Defendant seeks to review judgments of conviction upon a jury trial under a two-count information charging him with the offenses of driving while intoxicated and public profanity.

Our consideration of the record on appeal, briefs, and oral arguments does not show that the appellant has demonstrated the commission of reversible error in arriving at the judgment in the count based on driving while intoxicated. Such is the appellant’s burden that he must show that the trial proceedings are so infected with prejudicial error as to compel a reversal of the judgment. 2 Fla.Jur., Appeals, Section 361.

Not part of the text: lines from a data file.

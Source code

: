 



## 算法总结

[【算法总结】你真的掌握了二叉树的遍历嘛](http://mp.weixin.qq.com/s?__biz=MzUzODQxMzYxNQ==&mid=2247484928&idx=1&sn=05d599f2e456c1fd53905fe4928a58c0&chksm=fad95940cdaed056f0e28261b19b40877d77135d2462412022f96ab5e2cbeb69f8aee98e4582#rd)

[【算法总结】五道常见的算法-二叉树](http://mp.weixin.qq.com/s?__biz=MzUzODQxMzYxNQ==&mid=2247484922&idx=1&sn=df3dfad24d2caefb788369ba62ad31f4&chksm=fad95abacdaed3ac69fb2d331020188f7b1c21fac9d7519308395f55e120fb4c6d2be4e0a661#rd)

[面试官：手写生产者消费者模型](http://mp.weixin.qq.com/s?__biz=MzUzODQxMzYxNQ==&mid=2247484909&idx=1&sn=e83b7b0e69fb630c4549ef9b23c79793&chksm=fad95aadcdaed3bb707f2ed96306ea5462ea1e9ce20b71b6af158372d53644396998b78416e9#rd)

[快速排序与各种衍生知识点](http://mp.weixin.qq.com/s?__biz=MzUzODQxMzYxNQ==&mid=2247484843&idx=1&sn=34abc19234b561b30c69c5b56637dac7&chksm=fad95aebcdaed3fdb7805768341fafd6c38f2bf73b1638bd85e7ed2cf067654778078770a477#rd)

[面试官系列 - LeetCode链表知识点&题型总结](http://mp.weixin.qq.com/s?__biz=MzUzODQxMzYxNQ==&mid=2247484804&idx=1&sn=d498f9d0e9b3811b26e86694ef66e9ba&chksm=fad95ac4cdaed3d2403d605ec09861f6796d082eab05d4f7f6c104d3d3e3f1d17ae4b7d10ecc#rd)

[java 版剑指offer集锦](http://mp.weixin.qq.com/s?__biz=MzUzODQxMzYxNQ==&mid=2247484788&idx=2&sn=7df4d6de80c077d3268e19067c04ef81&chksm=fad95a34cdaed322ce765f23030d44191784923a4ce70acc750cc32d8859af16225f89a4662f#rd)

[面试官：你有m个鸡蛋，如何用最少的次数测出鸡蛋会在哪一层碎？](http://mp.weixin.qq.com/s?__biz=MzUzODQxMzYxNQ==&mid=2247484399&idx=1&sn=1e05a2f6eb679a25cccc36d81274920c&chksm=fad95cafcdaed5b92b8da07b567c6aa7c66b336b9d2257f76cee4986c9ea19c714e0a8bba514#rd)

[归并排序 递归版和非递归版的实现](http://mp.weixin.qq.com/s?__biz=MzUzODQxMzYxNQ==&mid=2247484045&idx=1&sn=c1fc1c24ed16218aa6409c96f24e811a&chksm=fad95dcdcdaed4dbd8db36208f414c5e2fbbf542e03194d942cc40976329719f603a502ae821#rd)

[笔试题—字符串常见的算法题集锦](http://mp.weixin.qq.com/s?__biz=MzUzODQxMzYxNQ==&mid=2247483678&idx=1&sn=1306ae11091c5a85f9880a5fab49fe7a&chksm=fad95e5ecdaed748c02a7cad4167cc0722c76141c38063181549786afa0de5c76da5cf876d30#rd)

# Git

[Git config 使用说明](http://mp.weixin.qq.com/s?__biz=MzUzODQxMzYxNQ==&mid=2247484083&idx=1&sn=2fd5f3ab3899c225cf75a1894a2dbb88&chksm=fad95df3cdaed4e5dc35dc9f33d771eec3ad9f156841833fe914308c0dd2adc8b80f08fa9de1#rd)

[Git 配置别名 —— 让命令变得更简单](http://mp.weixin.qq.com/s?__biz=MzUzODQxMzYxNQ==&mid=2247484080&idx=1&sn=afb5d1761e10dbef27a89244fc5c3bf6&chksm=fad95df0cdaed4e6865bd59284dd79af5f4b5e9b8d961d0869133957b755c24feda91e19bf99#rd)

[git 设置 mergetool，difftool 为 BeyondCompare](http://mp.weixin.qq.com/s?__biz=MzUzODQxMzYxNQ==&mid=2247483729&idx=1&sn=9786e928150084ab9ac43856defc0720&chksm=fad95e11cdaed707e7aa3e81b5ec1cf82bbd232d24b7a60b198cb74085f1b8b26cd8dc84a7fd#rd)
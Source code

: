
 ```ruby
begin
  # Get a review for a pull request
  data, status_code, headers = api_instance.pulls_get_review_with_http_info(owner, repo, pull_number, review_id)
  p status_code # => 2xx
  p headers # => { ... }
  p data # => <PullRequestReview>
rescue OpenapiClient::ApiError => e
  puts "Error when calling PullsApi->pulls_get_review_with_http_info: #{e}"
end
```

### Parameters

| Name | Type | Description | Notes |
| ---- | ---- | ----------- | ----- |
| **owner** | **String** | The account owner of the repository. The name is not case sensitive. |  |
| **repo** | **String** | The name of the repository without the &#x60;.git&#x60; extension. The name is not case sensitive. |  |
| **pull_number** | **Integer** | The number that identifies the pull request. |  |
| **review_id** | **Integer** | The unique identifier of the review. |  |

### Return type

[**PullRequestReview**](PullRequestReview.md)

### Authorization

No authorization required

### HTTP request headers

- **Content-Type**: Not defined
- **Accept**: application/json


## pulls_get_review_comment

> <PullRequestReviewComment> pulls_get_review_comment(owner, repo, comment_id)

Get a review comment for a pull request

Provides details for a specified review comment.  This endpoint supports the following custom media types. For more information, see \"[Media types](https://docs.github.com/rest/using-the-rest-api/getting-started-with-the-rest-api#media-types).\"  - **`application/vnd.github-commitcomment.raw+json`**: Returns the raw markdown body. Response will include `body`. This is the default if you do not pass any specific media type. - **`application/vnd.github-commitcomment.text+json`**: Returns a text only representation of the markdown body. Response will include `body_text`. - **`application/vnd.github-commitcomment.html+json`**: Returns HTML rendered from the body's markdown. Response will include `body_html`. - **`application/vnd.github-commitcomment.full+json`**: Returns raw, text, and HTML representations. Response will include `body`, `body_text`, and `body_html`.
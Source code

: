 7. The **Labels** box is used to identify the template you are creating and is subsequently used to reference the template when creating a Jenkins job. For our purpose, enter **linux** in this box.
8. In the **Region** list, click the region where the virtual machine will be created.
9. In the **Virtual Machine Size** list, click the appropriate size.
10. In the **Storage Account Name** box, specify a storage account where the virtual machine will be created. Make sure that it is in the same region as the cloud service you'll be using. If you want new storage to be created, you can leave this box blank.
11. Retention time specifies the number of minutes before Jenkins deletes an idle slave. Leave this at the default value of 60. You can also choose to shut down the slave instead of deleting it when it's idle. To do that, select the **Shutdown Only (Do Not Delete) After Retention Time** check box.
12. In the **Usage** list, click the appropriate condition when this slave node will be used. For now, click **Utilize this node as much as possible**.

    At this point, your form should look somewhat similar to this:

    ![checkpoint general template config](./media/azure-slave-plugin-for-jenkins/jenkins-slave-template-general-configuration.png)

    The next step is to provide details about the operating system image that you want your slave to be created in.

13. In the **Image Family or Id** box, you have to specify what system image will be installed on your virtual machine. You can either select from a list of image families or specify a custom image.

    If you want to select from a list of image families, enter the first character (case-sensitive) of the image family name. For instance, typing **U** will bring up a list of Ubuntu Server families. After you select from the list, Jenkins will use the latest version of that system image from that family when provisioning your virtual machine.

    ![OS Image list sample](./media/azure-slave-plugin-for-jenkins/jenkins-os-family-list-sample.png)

The other charge of which appellant was found guilty was brought under Section 847.04, Florida Statutes, F.S.A., prohibiting the use of profane, vulgar, and indecent language in public. Appellant contends that the information on this charge is void because of its failure to specify the words used which constituted the profanity. We agree and reverse the judgment of conviction on the profanity count only.

It is our opinion that the offense of profanity is of such nature that a description of the words used should be given in the charging instrument. Reyes v. State, 34 Fla. 181, 15 So. 875; Kittleson v. State, 152 Fla. 242, 9 So.2d 807.

Affirmed in part and reversed in part.

WIGGINTON, C. J., and JOHNSON and SPECTOR, JJ., concur.